Подобное понимание пафоса в его противоречивости как состояния, связанного с происходящей в герое внутренней борьбой, для Гегеля, как нам предстоит убедиться, абсолютно неприемлемо. «Воления» и колебания кантовского морального субъекта, которого Шиллер к тому же увидел еще в состоянии бурного патетического брожения чувств, Гегель отвергает. С точки зрения Гегеля, реальному человеку, а тем более герою драмы, менее всего подобает доводить себя до такого состояния. Пафос Гегель понимает совсем не по-шиллеровски. Для Гегеля — это свободная от низменной страстности душевная устремленность героя, не знающего колебаний в своем движении к цели.

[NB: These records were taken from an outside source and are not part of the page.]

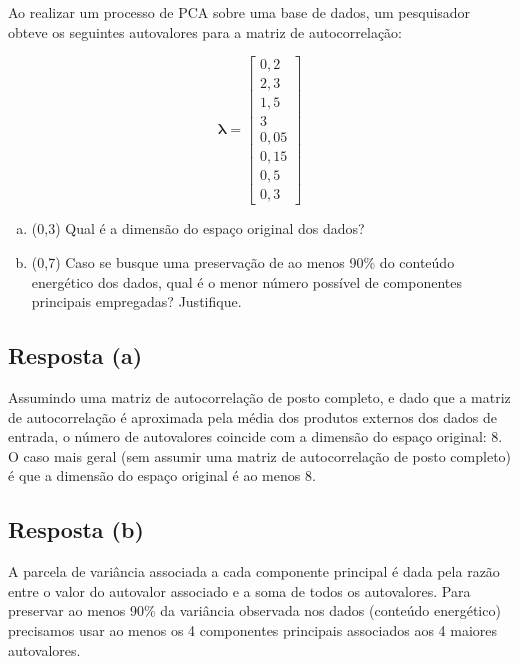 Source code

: \documentclass[final,3p]{elsarticle}
\numberwithin{equation}{section}
\begin{document}
    Ao realizar um processo de PCA sobre uma base de dados, um pesquisador obteve os seguintes autovalores para a matriz de autocorrelação:

    \begin{equation}
        \mathbf{\lambda{}} =
        \begin{bmatrix}
            0,2 \\
            2,3 \\
            1,5 \\
            3 \\
            0,05 \\
            0,15 \\
            0,5 \\
            0,3
        \end{bmatrix}
    \end{equation}

    \begin{enumerate}[(a)]
        \item (0,3) Qual é a dimensão do espaço original dos dados?
        \item (0,7) Caso se busque uma preservação de ao menos 90\% do conteúdo energético dos dados, qual é o menor número possível de componentes principais empregadas? Justifique.
    \end{enumerate}

    \subsection{Resposta \textbf{(a)}}

        Assumindo uma matriz de autocorrelação de posto completo, e dado que a matriz de autocorrelação é aproximada pela média dos produtos externos dos dados de entrada, o número de autovalores coincide com a dimensão do espaço original: 8. O caso mais geral (sem assumir uma matriz de autocorrelação de posto completo) é que a dimensão do espaço original é ao menos 8.

    \subsection{Resposta \textbf{(b)}}

        A parcela de variância associada a cada componente principal é dada pela razão entre o valor do autovalor associado e a soma de todos os autovalores. Para preservar ao menos 90\% da variância observada nos dados (conteúdo energético) precisamos usar ao menos os 4 componentes principais associados aos 4 maiores autovalores.
\end{document}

В своих философских построениях и в своей теории драмы Гегель считает нужным всячески умерять и обуздывать кантовско-шиллеровского индивида с его притязаниями на свободную самодеятельность. Но еще большее неприятие вызывает у Гегеля индивид, каким его представляли себе немецкие романтики — и в своих теоретических сочинениях, и в художественной практике.
Они, констатирует Гегель, дошли до последней крайности в своем противопоставлении индивидуальной свободы объективному ходу жизни. У романтиков кантовское «воление» трансформировалось в «томление» — в нечто намного дальше отстоящее от решительных действий, чем «воление». Пафос их героев, если тут вообще применимо это понятие, был насквозь проникнут духом абсолютного неприятия буржуазно-филистерской действительности. По мысли Канта, индивидуальная этическая свобода одного индивида возможна лишь тогда, когда она координируется с такой же свободой другого. Романтиков же их понимание субъективности и «свободы духа» приводило к полному неверию в позитивный смысл взаимодействия одного индивида с другим и с объективным миром. И тогда в своем упоении субъективностью романтики отстаивали уже не свободу, а ничем не ограниченный произвол.
Гегель настойчиво критиковал обособленную романтическую личность, гордую своей субъективностью и замкнувшуюся в ней. Поскольку в самой отрицаемой действительности романтики не обнаруживают ничего позитивного, Гегель считал их критику буржуазного прозаического мира несостоятельной.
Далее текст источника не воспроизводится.